Our second full day was one that Jessica could not be more excited for. Nolan, Jessica, and Christine headed out to a small early morning breakfast back at Morning Bread, so that our stomachs would be ready for one of our coolest experiences yet. Since before coming to Thailand, it was Jessica's dream to go to a Thai cooking class so that she could learn how to cook the local cuisine. Thanks to Christine's research, we found an awesome cooking class that was held at a local Thai chefs house. It was just the three of us for a private five hours and four

courses, learning all of the basics of Thai cooking. Our teacher was very helpful and versed in Thai cooking, as well as being super friendly and fun to talk to. We started off by making Panang curry paste, by chopping some ingredients including garlic, ginger, and lemongrass, adding some peppers and spices, and then grinding them in a mortar and pestle. It was such an awesome experience to make curry paste from scratch. We then used that curry paste to make a chicken coconut curry (shrimp curry for Nolan) and it was then served over rice.


After the curry, we made veggie Pad See Ew, Prawn Tom Yum, and we finished the meal with some Mango Sticky Rice. With full bellies, we left so happy with the experience and the delicious food, and we could not be more excited to try to make the dishes again.
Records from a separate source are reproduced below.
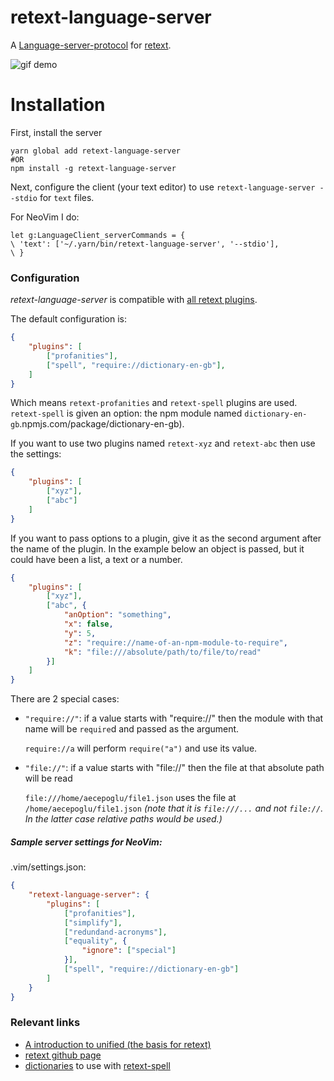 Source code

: retext-language-server
======================

A [Language-server-protocol](https://langserver.org) for [retext](https://github.com/retextjs/retext).

![gif demo](https://media.giphy.com/media/46huoybWBhbMCi8M5Q/giphy.gif)

# Installation

First, install the server

```
yarn global add retext-language-server
#OR
npm install -g retext-language-server
```

Next, configure the client (your text editor) to use `retext-language-server --stdio` for `text` files.  

For NeoVim I do:

```
let g:LanguageClient_serverCommands = {
\ 'text': ['~/.yarn/bin/retext-language-server', '--stdio'],
\ }
```

### Configuration

*retext-language-server* is compatible with [all retext plugins](https://github.com/retextjs/retext/blob/master/doc/plugins.md).

The default configuration is:

```json
{
	"plugins": [
		["profanities"],
		["spell", "require://dictionary-en-gb"],
	]
}
```

Which means `retext-profanities` and `retext-spell` plugins are used. `retext-spell` is given an option: the npm module named `dictionary-en-gb`.npmjs.com/package/dictionary-en-gb).


If you want to use two plugins named `retext-xyz` and `retext-abc` then use the settings:

```json
{
	"plugins": [
		["xyz"],
		["abc"]
	]
}
```

If you want to pass options to a plugin, give it as the second argument after the name of the plugin. In the example below an object is passed, but it could have been a list, a text or a number.

```json
{
	"plugins": [
		["xyz"],
		["abc", {
			"anOption": "something",
			"x": false,
			"y": 5,
			"z": "require://name-of-an-npm-module-to-require",
			"k": "file:///absolute/path/to/file/to/read"
		}]
	]
}
```

There are 2 special cases:

* `"require://"`: if a value starts with "require://" then the module with that name will be `require`d and passed as the argument.

   `require://a` will perform `require("a")` and use its value.

* `"file://"`: if a value starts with "file://" then the file at that absolute path will be read

   `file:///home/aecepoglu/file1.json` uses the file at `/home/aecepoglu/file1.json` *(note that it is `file:///...` and not `file://`. In the latter case relative paths would be used.)*


##### Sample server settings for NeoVim:

.vim/settings.json:

```json
{
	"retext-language-server": {
		"plugins": [
			["profanities"],
			["simplify"],
			["redundand-acronyms"],
			["equality", {
				"ignore": ["special"]
			}],
			["spell", "require://dictionary-en-gb"]
		]
	}
}
```

### Relevant links

* [A introduction to unified (the basis for retext)](https://unified.js.org/#guides)
* [retext github page](https://github.com/retextjs/retext)
* [dictionaries](https://github.com/wooorm/dictionaries) to use with [retext-spell](https://github.com/retextjs/retext-spell)
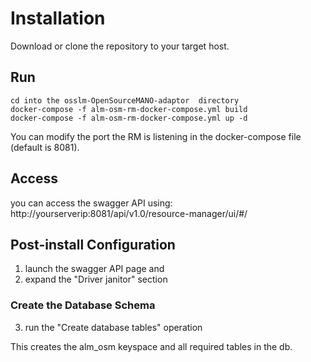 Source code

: # Installation
Download or clone the repository to your target host.

## Run

```
cd into the osslm-OpenSourceMANO-adaptor  directory
docker-compose -f alm-osm-rm-docker-compose.yml build
docker-compose -f alm-osm-rm-docker-compose.yml up -d
```

You can modify the port the RM is listening in the docker-compose file (default is 8081).

## Access
you can access the swagger API using: http://yourserverip:8081/api/v1.0/resource-manager/ui/#/

## Post-install Configuration
1. launch the swagger API page and
2. expand the "Driver janitor" section

### Create the Database Schema
3. run the "Create database tables" operation

This creates the alm_osm keyspace and all required tables in the db.
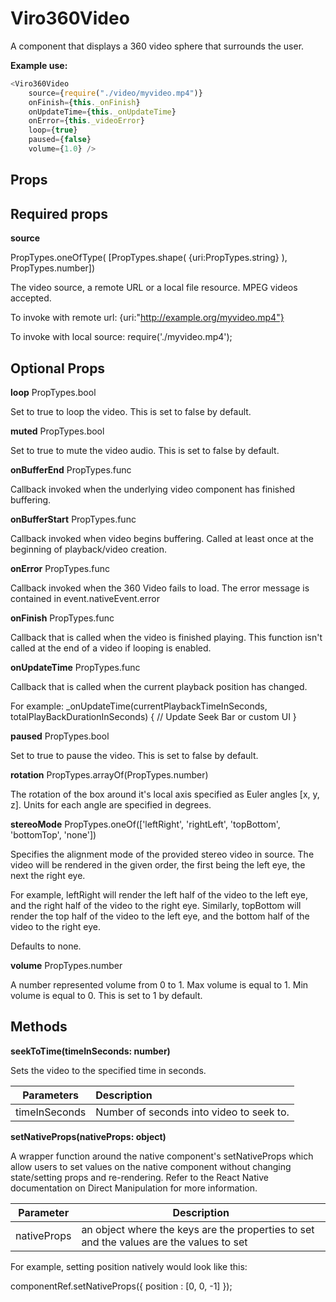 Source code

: # Viro360Video

A component that displays a 360 video sphere that surrounds the user.

**Example use:**
```JavaScript
<Viro360Video
    source={require("./video/myvideo.mp4")}
    onFinish={this._onFinish}
    onUpdateTime={this._onUpdateTime}
    onError={this._videoError}
    loop={true}
    paused={false}
    volume={1.0} />
```

## Props
## Required props

**source**

PropTypes.oneOfType( [PropTypes.shape( {uri:PropTypes.string} ), PropTypes.number])

The video source, a remote URL or a local file resource. MPEG videos accepted.

To invoke with remote url: {uri:"http://example.org/myvideo.mp4"}

To invoke with local source: require('./myvideo.mp4');

## Optional Props

**loop**	PropTypes.bool

Set to true to loop the video. This is set to false by default.

**muted**	PropTypes.bool

Set to true to mute the video audio. This is set to false by default.

**onBufferEnd**	PropTypes.func

Callback invoked when the underlying video component has finished buffering.

**onBufferStart**	PropTypes.func

Callback invoked when video begins buffering. Called at least once at the beginning of playback/video creation.

**onError**	PropTypes.func

Callback invoked when the 360 Video fails to load. The error message is contained in event.nativeEvent.error

**onFinish**	PropTypes.func

Callback that is called when the video is finished playing. This function isn't called at the end of a video if looping is enabled.

**onUpdateTime**	PropTypes.func

Callback that is called when the current playback position has changed.

For example:
_onUpdateTime(currentPlaybackTimeInSeconds, totalPlayBackDurationInSeconds) { // Update Seek Bar or custom UI }

**paused**	PropTypes.bool

Set to true to pause the video. This is set to false by default.

**rotation**	PropTypes.arrayOf(PropTypes.number)

The rotation of the box around it's local axis specified as Euler angles [x, y, z]. Units for each angle are specified in degrees.

**stereoMode**	PropTypes.oneOf(['leftRight', 'rightLeft', 'topBottom', 'bottomTop', 'none'])

Specifies the alignment mode of the provided stereo video in source. The video will be rendered in the given order, the first being the left eye, the next the right eye.

For example, leftRight will render the left half of the video to the left eye, and the right half of the video to the right eye. Similarly, topBottom will render the top half of the video to the left eye, and the bottom half of the video to the right eye.

Defaults to none.

**volume**	PropTypes.number

A number represented volume from 0 to 1. Max volume is equal to 1. Min volume is equal to 0. This is set to 1 by default.

## Methods
**seekToTime(timeInSeconds: number)**

Sets the video to the specified time in seconds.

|Parameters | Description |
| ------------- |:------------- |
|timeInSeconds | Number of seconds into video to seek to. |

**setNativeProps(nativeProps: object)**

A wrapper function around the native component's setNativeProps which allow users to set values on the native component without changing state/setting props and re-rendering. Refer to the React Native documentation on Direct Manipulation for more information.

|Parameter|Description|
|---|---|
|nativeProps | an object where the keys are the properties to set and the values are the values to set |

For example, setting position natively would look like this:

componentRef.setNativeProps({ position : [0, 0, -1] }); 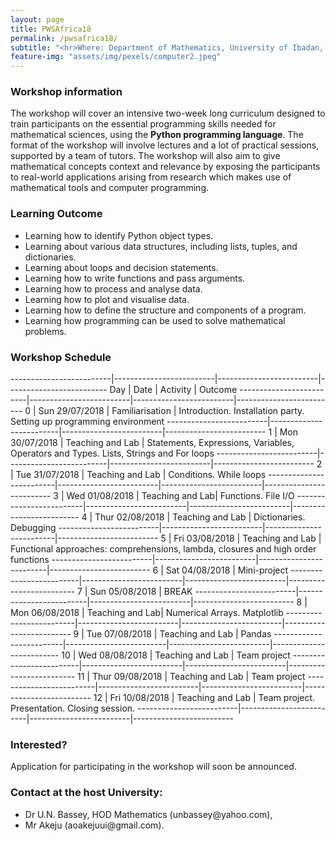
 ```yaml
---
layout: page
title: PWSAfrica18
permalink: /pwsafrica18/
subtitle: "<hr>Where: Department of Mathematics, University of Ibadan, Nigeria. <br> <br> When: July 30 - August 10 2018."
feature-img: "assets/img/pexels/computer2.jpeg"
--- 
```


### Workshop information
The workshop will cover an intensive two-week long curriculum designed to train participants on the essential programming skills needed for mathematical sciences, using the **Python programming language**. The format of the workshop will involve lectures and a lot of practical sessions, supported by a team of tutors. The workshop will also aim to give mathematical concepts context and relevance by exposing the participants to real-world applications arising from research which makes use of mathematical tools and computer programming.


### Learning Outcome
<ul>
<li> Learning how to identify Python object types. </li>
<li> Learning about various data structures, including lists, tuples, and dictionaries. </li>
<li> Learning about loops and decision statements. </li>
<li> Learning how to write functions and pass arguments. </li>
<li> Learning how to process and analyse data. </li>
<li> Learning how to plot and visualise data. </li>
<li> Learning how to define the structure and components of a program. </li>
<li> Learning how programming can be used to solve mathematical problems. </li>
</ul>


### Workshop Schedule

-------------------------|-------------------------|-------------------------|-------------------------
Day | Date | Activity | Outcome
-------------------------|-------------------------|-------------------------|-------------------------
0  |  Sun 29/07/2018	| Familiarisation	| Introduction. Installation party. Setting up programming environment
-------------------------|-------------------------|-------------------------|-------------------------
1  |  Mon 30/07/2018 | Teaching and Lab | Statements, Expressions, Variables, Operators and Types. Lists, Strings and For loops
-------------------------|-------------------------|-------------------------|-------------------------
2  |  Tue 31/07/2018 | Teaching and Lab | Conditions. While loops
-------------------------|-------------------------|-------------------------|-------------------------
3  |  Wed 01/08/2018 | 	Teaching and Lab| Functions. File I/O
-------------------------|-------------------------|-------------------------|-------------------------
4  |  Thur 02/08/2018 | Teaching and Lab | Dictionaries. Debugging
-------------------------|-------------------------|-------------------------|-------------------------
5  |  Fri 03/08/2018 | Teaching and Lab | Functional approaches: comprehensions, lambda, closures and high order functions
-------------------------|-------------------------|-------------------------|-------------------------
6  |  Sat 04/08/2018 | Mini-project
-------------------------|-------------------------|-------------------------|-------------------------
7  |  Sun 05/08/2018 | BREAK
-------------------------|-------------------------|-------------------------|-------------------------
8  |  Mon 06/08/2018 | 	Teaching and Lab| Numerical Arrays. Matplotlib
-------------------------|-------------------------|-------------------------|-------------------------
9  |  Tue 07/08/2018 | Teaching and Lab | Pandas
-------------------------|-------------------------|-------------------------|-------------------------
10  |  Wed 08/08/2018 | Teaching and Lab | Team project
-------------------------|-------------------------|-------------------------|-------------------------
11  |  Thur 09/08/2018 | Teaching and Lab | Team project
-------------------------|-------------------------|-------------------------|-------------------------
12  |  Fri 10/08/2018 | Teaching and Lab | Team project. Presentation. Closing session.
-------------------------|-------------------------|-------------------------|-------------------------


### Interested?
Application for participating in the workshop will soon be announced.


### Contact at the host University: 
<ul>
<li> Dr U.N. Bassey, HOD Mathematics (unbassey@yahoo.com), </li>
<li> Mr Akeju (aoakejuui@gmail.com).</li>
</ul>
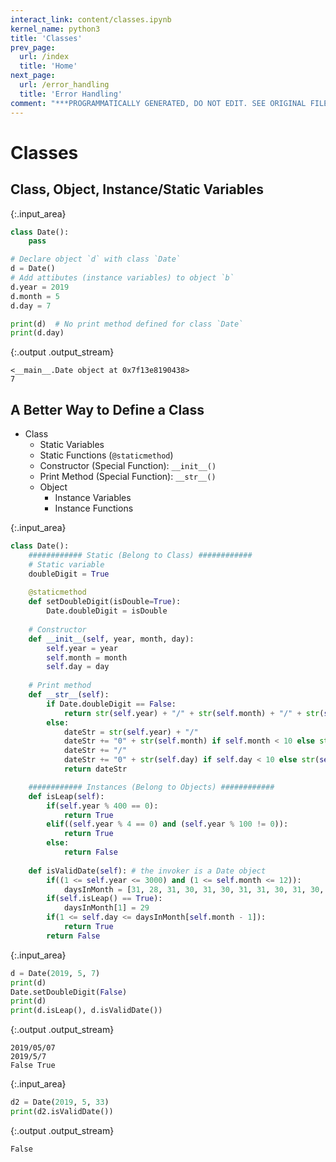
 ```yaml
---
interact_link: content/classes.ipynb
kernel_name: python3
title: 'Classes'
prev_page:
  url: /index
  title: 'Home'
next_page:
  url: /error_handling
  title: 'Error Handling'
comment: "***PROGRAMMATICALLY GENERATED, DO NOT EDIT. SEE ORIGINAL FILES IN /content***"
---
```


# Classes

## Class, Object, Instance/Static Variables



{:.input_area}
```python
class Date():
    pass

# Declare object `d` with class `Date`
d = Date()
# Add attibutes (instance variables) to object `b`
d.year = 2019
d.month = 5
d.day = 7

print(d)  # No print method defined for class `Date`
print(d.day)
```


{:.output .output_stream}
```
<__main__.Date object at 0x7f13e8190438>
7

```

## A Better Way to Define a Class

- Class
    - Static Variables
    - Static Functions (`@staticmethod`)
    - Constructor (Special Function): `__init__()`
    - Print Method (Special Function): `__str__()`
    - Object
        - Instance Variables
        - Instance Functions



{:.input_area}
```python
class Date():
    ############ Static (Belong to Class) ############
    # Static variable
    doubleDigit = True
    
    @staticmethod
    def setDoubleDigit(isDouble=True):
        Date.doubleDigit = isDouble
    
    # Constructor
    def __init__(self, year, month, day):
        self.year = year
        self.month = month
        self.day = day
    
    # Print method
    def __str__(self):
        if Date.doubleDigit == False:
            return str(self.year) + "/" + str(self.month) + "/" + str(self.day)
        else:
            dateStr = str(self.year) + "/"
            dateStr += "0" + str(self.month) if self.month < 10 else str(self.month)
            dateStr += "/"
            dateStr += "0" + str(self.day) if self.day < 10 else str(self.day)
            return dateStr

    ############ Instances (Belong to Objects) ############
    def isLeap(self):
        if(self.year % 400 == 0):
            return True
        elif((self.year % 4 == 0) and (self.year % 100 != 0)):
            return True
        else:
            return False
    
    def isValidDate(self): # the invoker is a Date object
        if((1 <= self.year <= 3000) and (1 <= self.month <= 12)):
            daysInMonth = [31, 28, 31, 30, 31, 30, 31, 31, 30, 31, 30, 31]
        if(self.isLeap() == True):
            daysInMonth[1] = 29
        if(1 <= self.day <= daysInMonth[self.month - 1]):
            return True
        return False
```




{:.input_area}
```python
d = Date(2019, 5, 7)
print(d)
Date.setDoubleDigit(False)
print(d)
print(d.isLeap(), d.isValidDate())
```


{:.output .output_stream}
```
2019/05/07
2019/5/7
False True

```



{:.input_area}
```python
d2 = Date(2019, 5, 33)
print(d2.isValidDate())
```


{:.output .output_stream}
```
False

```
Unfortunately, this is when our beautiful beach vacation started to take a turn for the worst. We decided to head to a night market that night, still full from our lunch adventure, and ended up leaving only 30 minutes into being there because Nolan had a bit of an upset stomach. We decided to curl up on the couch and watch In the Heights for a chill night, when Jessica started to feel a bit icky as well. This was the start of 24 hours of some of the worst food poisoning we have ever had. We were both very sick, and couldn't get any sleep until the 7/11 across the street opened at 4 am, and Nolan went to buy us some medicine. Well, they were supposed to open at 4, but the staff ended up arriving around 4:45 to a weak and pathetic looking Nolan laying on the sidewalk outside. Over the next day and a half, we barely left our room, as our savior Christine dropped off some more medicine, crackers, and electrolyte drinks. After talking with a friend who has been in Bangkok for 20 years, we suspect that this bug came from some ice that was made with local tap water (you can't drink the water here, and sometimes local places will make their own ice with it, which we hadn't considered).


After 48 hours of laying around quite miserably, we were starting to feel a tiny bit better, and were able to spend the last day

lounging by our beautiful pool, and walking to a nearby mall to grab some dinner. The next morning, we hopped in another taxi back to Bangkok.


So, we ended up seeing a lot less of Hua Hin than originally hoping for, but lucky for us, our great friend Christine fell in love with the town and decided to move out there for the next month, giving us a great excuse to go back. It was an idyllic and inexpensive beach town, that we can't wait to explore more of (while being much more aware of any ice that we consume).


One last experience that we got out of our trip to Hua Hin was the way it felt to return to Bangkok. Over the past two months, we have become accustomed to the loud traffic and busy streets. After leaving for bit of relaxation, we were incredibly happy to be back to the ease of the amazing Metro system and the constant access to anything we needed (including the 7/11 that is in our building. Having to walk across the street to 7/11 was seriously too far). We were comforted by the street food vendors and multi-storied malls that just a few short months ago had been new to us. Coming back and feeling this sense of comfort really showed us that we are in the right place here in Bangkok.